(Dow Jones) Break out the stogies. Congressional leaders are moving debate over financial overhaul into the proverbial smoke-filled back room.

The outcome of those negotiations to reconcile competing overhaul bills passed by the Senate and House will affect a host of financial stocks, from banks to insurers to credit-card processors.

For investors, the frustrating part will be that the process is so opaque. There will be some public meetings of the conference committee working on the legislation, but the real negotiations will happen behind closed doors.

And while some aspects of the talks will likely leak, there won't be a level playing field for information that could affect share prices. That could give some investors a trading advantage and fuel share-price volatility.

How will companies be affected? For banks, there are a few big, unresolved issues to watch. It is widely expected that a provision forcing banks to spin off derivatives-trading businesses will be watered down or pulled completely. The administration, a number of regulators and big banks like J.P. Morgan Chase oppose it.

The outcome of a separate provision backed by Sen. Susan Collins to beef up bank capital is tougher to call. If she digs in her heels, banks may lose, because Sen. Collins was one of only four Republicans to vote for the financial-overhaul legislation.

Meanwhile, big question marks still hang over a ban on proprietary trading by banks, the so-called Volcker rule. As included in the Senate bill, the provision doesn't clearly define proprietary trading versus, say, market making. Nor does it make clear if trading in instruments like government securities or mortgage-backed bonds backed by the government would be exempt.

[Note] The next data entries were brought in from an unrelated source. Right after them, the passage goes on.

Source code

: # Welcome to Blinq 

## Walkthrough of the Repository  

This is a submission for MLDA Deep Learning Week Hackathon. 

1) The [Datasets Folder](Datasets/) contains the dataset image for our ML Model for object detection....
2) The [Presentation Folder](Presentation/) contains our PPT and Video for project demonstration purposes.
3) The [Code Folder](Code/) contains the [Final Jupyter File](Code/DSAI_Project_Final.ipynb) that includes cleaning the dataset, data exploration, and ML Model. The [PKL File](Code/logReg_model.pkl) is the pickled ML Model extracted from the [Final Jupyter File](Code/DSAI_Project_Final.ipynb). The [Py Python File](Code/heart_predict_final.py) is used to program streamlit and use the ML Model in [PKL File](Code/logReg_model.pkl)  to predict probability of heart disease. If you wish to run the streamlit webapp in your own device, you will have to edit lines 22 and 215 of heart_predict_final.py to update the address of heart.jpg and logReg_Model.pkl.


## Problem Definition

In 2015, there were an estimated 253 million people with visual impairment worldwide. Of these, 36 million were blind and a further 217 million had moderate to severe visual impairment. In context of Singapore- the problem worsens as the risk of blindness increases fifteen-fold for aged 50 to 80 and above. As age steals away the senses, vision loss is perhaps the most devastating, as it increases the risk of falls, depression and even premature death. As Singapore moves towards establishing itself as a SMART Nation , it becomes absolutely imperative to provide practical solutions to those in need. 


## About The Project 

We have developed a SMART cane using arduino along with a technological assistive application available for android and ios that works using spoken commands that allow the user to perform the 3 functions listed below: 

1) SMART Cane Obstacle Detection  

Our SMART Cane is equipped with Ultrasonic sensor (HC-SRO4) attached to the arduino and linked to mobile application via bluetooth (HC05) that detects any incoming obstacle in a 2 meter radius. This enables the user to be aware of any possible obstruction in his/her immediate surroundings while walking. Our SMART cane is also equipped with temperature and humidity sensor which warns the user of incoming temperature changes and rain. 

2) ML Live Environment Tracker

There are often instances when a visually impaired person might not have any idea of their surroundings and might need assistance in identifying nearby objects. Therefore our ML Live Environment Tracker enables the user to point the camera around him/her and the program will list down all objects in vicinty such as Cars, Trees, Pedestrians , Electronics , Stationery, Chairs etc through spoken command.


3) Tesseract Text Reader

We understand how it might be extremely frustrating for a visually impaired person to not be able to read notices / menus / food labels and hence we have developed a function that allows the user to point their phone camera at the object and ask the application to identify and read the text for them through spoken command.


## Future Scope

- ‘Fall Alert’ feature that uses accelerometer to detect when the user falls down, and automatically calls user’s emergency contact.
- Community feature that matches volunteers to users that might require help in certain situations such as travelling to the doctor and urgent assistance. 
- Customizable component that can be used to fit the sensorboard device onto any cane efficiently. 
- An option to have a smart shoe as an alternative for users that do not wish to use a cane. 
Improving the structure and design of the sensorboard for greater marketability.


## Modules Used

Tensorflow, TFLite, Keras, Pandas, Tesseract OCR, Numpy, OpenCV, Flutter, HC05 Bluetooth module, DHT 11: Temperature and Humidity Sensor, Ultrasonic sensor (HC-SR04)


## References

Just how painful such a provision could be depends on where the conference committee draws the lines. For example, which hedge-fund and private-equity holdings would banks have to divest and how much time would they have to do so? But the bottom line, as a note from Sanford C. Bernstein analysts said Friday, is that the final bill will likely include some version of the Volcker rule.

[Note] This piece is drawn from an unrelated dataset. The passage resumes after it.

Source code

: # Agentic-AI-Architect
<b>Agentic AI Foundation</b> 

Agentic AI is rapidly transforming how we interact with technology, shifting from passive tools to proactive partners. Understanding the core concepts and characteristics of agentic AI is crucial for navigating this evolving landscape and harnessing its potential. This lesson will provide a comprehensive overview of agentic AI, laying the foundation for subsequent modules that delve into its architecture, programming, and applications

The congressional wrangling could also affect insurers like Prudential Financial and MetLife, given their banking or thrift units. The insurers have argued that Congress didn't intend to rope them into the Volcker rule, but so far, efforts to exclude them haven't flown. That said, insurers have a degree of Senate support for a carve-out.

There is also uncertainty, for example, as to whether an amendment pushed by Sen. Richard Durbin on credit-card interchange fees was intended to also extend regulatory oversight to other card fees. A spokesman for the senator said that wasn't his intention. But if that isn't spelled out, investors will be concerned about the potential impact on card processors like Visa and MasterCard and card issuers like American Express.